Task statement:
Read the records and gather each line that includes "bifurcation".

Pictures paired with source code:
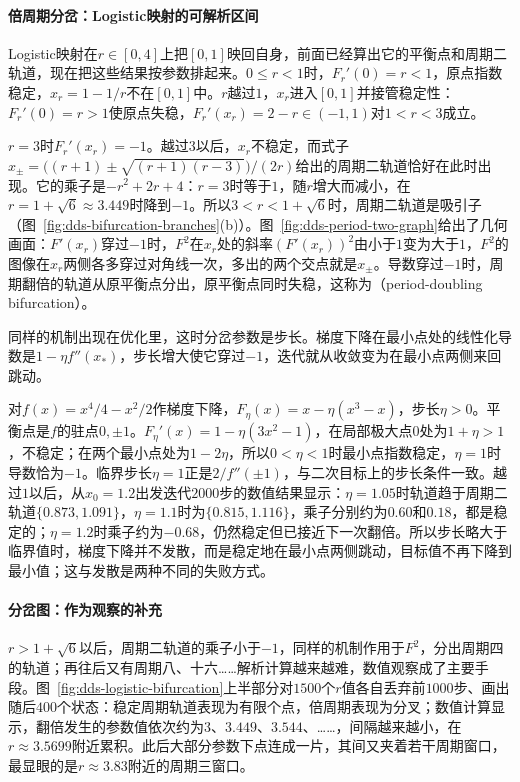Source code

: \paragraph{倍周期分岔：Logistic映射的可解析区间}
Logistic映射在$r\in[0,4]$上把$[0,1]$映回自身，前面已经算出它的平衡点和周期二轨道，现在把这些结果按参数排起来。$0\leq r<1$时，$F_r'(0)=r<1$，原点指数稳定，$x_r=1-1/r$不在$[0,1]$中。$r$越过$1$，$x_r$进入$[0,1]$并接管稳定性：$F_r'(0)=r>1$使原点失稳，$F_r'(x_r)=2-r\in(-1,1)$对$1<r<3$成立。

$r=3$时$F_r'(x_r)=-1$。越过$3$以后，$x_r$不稳定，而式子$x_\pm=\bigl((r+1)\pm\sqrt{(r+1)(r-3)}\bigr)/(2r)$给出的周期二轨道恰好在此时出现。它的乘子是$-r^2+2r+4$：$r=3$时等于$1$，随$r$增大而减小，在$r=1+\sqrt6\approx3.449$时降到$-1$。所以$3<r<1+\sqrt6$时，周期二轨道是吸引子（图~\ref{fig:dds-bifurcation-branches}(b)）。图~\ref{fig:dds-period-two-graph}给出了几何画面：$F'(x_r)$穿过$-1$时，$F^2$在$x_r$处的斜率$(F'(x_r))^2$由小于$1$变为大于$1$，$F^2$的图像在$x_r$两侧各多穿过对角线一次，多出的两个交点就是$x_\pm$。导数穿过$-1$时，周期翻倍的轨道从原平衡点分出，原平衡点同时失稳，这称为（period-doubling bifurcation）。

同样的机制出现在优化里，这时分岔参数是步长。梯度下降在最小点处的线性化导数是$1-\eta f''(x_*)$，步长增大使它穿过$-1$，迭代就从收敛变为在最小点两侧来回跳动。

\begin{example}[步长引起的倍周期分岔]
\label{ex:dds-step-size-bifurcation}
对$f(x)=x^4/4-x^2/2$作梯度下降，$F_\eta(x)=x-\eta(x^3-x)$，步长$\eta>0$。平衡点是$f$的驻点$0,\pm1$。$F_\eta'(x)=1-\eta(3x^2-1)$，在局部极大点$0$处为$1+\eta>1$，不稳定；在两个最小点处为$1-2\eta$，所以$0<\eta<1$时最小点指数稳定，$\eta=1$时导数恰为$-1$。临界步长$\eta=1$正是$2/f''(\pm1)$，与二次目标上的步长条件一致。越过$1$以后，从$x_0=1.2$出发迭代$2000$步的数值结果显示：$\eta=1.05$时轨道趋于周期二轨道$\{0.873,1.091\}$，$\eta=1.1$时为$\{0.815,1.116\}$，乘子分别约为$0.60$和$0.18$，都是稳定的；$\eta=1.2$时乘子约为$-0.68$，仍然稳定但已接近下一次翻倍。所以步长略大于临界值时，梯度下降并不发散，而是稳定地在最小点两侧跳动，目标值不再下降到最小值；这与发散是两种不同的失败方式。
\end{example}

\paragraph{分岔图：作为观察的补充}
$r>1+\sqrt6$以后，周期二轨道的乘子小于$-1$，同样的机制作用于$F^2$，分出周期四的轨道；再往后又有周期八、十六……解析计算越来越难，数值观察成了主要手段。图~\ref{fig:dds-logistic-bifurcation}上半部分对$1500$个$r$值各自丢弃前$1000$步、画出随后$400$个状态：稳定周期轨道表现为有限个点，倍周期表现为分叉；数值计算显示，翻倍发生的参数值依次约为$3$、$3.449$、$3.544$、……，间隔越来越小，在$r\approx3.5699$附近累积。此后大部分参数下点连成一片，其间又夹着若干周期窗口，最显眼的是$r\approx3.83$附近的周期三窗口。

Result for this task:
$r=3$时$F_r'(x_r)=-1$。越过$3$以后，$x_r$不稳定，而式子$x_\pm=\bigl((r+1)\pm\sqrt{(r+1)(r-3)}\bigr)/(2r)$给出的周期二轨道恰好在此时出现。它的乘子是$-r^2+2r+4$：$r=3$时等于$1$，随$r$增大而减小，在$r=1+\sqrt6\approx3.449$时降到$-1$。所以$3<r<1+\sqrt6$时，周期二轨道是吸引子（图~\ref{fig:dds-bifurcation-branches}(b)）。图~\ref{fig:dds-period-two-graph}给出了几何画面：$F'(x_r)$穿过$-1$时，$F^2$在$x_r$处的斜率$(F'(x_r))^2$由小于$1$变为大于$1$，$F^2$的图像在$x_r$两侧各多穿过对角线一次，多出的两个交点就是$x_\pm$。导数穿过$-1$时，周期翻倍的轨道从原平衡点分出，原平衡点同时失稳，这称为（period-doubling bifurcation）。
\label{ex:dds-step-size-bifurcation}
$r>1+\sqrt6$以后，周期二轨道的乘子小于$-1$，同样的机制作用于$F^2$，分出周期四的轨道；再往后又有周期八、十六……解析计算越来越难，数值观察成了主要手段。图~\ref{fig:dds-logistic-bifurcation}上半部分对$1500$个$r$值各自丢弃前$1000$步、画出随后$400$个状态：稳定周期轨道表现为有限个点，倍周期表现为分叉；数值计算显示，翻倍发生的参数值依次约为$3$、$3.449$、$3.544$、……，间隔越来越小，在$r\approx3.5699$附近累积。此后大部分参数下点连成一片，其间又夹着若干周期窗口，最显眼的是$r\approx3.83$附近的周期三窗口。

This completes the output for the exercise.